Macau Legend to Raise $174 Million in Share PlacementJoshua Fellman
Macau Legend Development Ltd., the casino firm that cut its initial public offering size in June, said it intends to raise about HK$1.35 billion ($174 million) selling new shares, less than previously planned.
The company will sell as many as 188 million shares at HK$7.25 each, a discount of 7.8 percent to yesterday’s official closing price of HK$7.86, according to a Hong Kong stock exchange filing yesterday.
Macau Legend is raising about 58 percent of the $300 million that Co-Chairman Carl Tong said in September the company planned to generate to revamp its Fisherman’s Wharf casino complex in Macau, the world’s largest gambling hub.
Macau Legend, which operates casinos under the license of billionaire Stanley Ho’s SJM Holdings Ltd., raised HK$2.19 billion in its initial public offering. It had initially intended to raise HK$4.4 billion and use most of the funds for the redevelopment of the Fisherman’s Wharf complex.
The company, which is owned and run by Chairman and Chief Executive Officer David Chow, a former Macau lawmaker, doesn’t have a casino license of its own. Its key assets include the Landmark Macau hotel, the Pharaoh’s Palace casino and the Fisherman’s Wharf complex.
Fisherman’s Wharf will focus more on mass-market gamblers instead of high-stakes bettors, Tong said in September. The company will have a total of 500 gaming tables at Fisherman’s Wharf by 2016 after its revamp.
In the placement, referred to as a top-up sale, Chow’s All Landmark Properties Ltd. is selling existing stock at HK$7.25 a share and will subscribe for an equal number of new shares at the same price. Macau Legend said it will use the proceeds for the redevelopment and for working capital.
Citic Securities Co. unit CLSA Ltd. and Credit Suisse Group AG are placing agents for the share sale, Macau Legend said.

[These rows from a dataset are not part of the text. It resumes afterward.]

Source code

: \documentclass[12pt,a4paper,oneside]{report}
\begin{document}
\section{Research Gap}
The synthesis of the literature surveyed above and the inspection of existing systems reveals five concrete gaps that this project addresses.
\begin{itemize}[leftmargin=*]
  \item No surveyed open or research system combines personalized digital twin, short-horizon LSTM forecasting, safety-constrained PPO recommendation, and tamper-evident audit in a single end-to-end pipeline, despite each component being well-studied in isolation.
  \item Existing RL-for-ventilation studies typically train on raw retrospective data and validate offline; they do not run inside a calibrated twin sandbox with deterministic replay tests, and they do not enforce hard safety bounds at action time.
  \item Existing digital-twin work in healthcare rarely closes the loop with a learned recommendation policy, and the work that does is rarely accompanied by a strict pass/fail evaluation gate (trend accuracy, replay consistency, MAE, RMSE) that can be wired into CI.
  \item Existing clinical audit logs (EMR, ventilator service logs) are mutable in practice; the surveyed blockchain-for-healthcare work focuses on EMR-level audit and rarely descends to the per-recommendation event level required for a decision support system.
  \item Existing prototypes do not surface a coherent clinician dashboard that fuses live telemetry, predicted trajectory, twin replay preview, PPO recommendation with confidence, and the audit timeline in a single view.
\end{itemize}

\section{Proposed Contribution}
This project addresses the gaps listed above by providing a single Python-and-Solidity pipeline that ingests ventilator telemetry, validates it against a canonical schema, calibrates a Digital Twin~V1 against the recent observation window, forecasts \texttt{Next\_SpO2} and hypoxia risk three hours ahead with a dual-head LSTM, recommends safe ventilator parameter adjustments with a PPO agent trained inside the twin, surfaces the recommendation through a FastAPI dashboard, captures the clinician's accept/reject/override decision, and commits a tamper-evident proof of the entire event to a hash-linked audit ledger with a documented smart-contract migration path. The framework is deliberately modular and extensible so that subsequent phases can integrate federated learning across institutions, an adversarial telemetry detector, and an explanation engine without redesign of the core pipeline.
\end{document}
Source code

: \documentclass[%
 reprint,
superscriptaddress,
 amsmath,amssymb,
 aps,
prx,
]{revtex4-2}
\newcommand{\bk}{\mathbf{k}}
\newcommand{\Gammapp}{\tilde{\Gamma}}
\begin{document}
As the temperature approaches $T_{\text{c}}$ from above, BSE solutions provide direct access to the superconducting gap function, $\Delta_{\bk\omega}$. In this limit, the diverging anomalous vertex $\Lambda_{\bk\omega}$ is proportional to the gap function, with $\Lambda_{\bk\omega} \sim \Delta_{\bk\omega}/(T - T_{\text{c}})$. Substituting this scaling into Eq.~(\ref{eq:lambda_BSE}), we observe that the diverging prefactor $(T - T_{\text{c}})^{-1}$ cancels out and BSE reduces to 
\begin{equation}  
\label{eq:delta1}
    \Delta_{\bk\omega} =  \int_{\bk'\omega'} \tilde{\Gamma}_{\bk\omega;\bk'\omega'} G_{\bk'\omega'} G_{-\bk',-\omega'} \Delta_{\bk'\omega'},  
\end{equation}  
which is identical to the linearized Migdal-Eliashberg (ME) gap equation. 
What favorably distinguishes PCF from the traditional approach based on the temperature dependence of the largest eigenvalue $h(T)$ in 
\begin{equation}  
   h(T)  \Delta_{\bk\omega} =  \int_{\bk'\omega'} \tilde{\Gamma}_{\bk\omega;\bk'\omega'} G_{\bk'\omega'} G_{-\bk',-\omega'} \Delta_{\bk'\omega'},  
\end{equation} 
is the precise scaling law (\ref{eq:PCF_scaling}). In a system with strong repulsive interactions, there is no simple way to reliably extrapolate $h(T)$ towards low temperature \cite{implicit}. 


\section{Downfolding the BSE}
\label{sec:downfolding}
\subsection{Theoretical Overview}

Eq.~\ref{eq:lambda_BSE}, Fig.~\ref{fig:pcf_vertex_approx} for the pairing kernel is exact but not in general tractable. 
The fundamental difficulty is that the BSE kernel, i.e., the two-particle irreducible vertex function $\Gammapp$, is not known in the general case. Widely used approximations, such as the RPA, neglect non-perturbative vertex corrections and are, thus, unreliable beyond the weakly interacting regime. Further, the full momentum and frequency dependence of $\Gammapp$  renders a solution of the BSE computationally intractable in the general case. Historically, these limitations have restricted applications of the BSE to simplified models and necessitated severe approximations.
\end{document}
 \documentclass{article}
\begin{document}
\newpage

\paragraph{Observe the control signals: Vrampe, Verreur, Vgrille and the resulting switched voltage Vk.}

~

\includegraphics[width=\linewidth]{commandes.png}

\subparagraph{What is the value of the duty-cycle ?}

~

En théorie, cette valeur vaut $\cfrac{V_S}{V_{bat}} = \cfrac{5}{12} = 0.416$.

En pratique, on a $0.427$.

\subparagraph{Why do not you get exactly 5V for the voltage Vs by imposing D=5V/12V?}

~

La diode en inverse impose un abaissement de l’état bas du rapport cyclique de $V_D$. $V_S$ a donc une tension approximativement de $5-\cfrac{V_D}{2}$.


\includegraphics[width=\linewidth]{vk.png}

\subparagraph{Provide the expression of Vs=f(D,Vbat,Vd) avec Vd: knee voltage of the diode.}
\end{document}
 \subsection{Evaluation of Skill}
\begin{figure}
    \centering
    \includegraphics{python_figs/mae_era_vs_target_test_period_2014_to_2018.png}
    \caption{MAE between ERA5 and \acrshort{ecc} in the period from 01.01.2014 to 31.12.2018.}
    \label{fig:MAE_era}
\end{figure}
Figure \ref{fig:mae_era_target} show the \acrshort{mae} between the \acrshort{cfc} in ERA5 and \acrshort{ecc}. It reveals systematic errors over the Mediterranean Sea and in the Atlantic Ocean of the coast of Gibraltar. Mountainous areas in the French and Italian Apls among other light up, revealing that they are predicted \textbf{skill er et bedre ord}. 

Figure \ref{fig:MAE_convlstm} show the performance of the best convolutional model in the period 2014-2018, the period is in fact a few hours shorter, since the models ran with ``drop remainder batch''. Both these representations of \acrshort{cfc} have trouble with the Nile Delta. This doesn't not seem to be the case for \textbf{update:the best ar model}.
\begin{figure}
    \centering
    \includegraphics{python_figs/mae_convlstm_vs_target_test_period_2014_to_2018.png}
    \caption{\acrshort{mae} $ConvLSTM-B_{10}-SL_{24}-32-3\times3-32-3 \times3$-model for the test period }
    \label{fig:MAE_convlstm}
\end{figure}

Macau casino revenue growth accelerated last year. Gaming revenue from the six operators of China’s only legal casinos rose 19 percent to 360.7 billion patacas ($45.2 billion), Macau’s Gaming Inspection and Coordination Bureau said this month. That compares with the average estimate of 18 percent growth from five analysts compiled by Bloomberg News.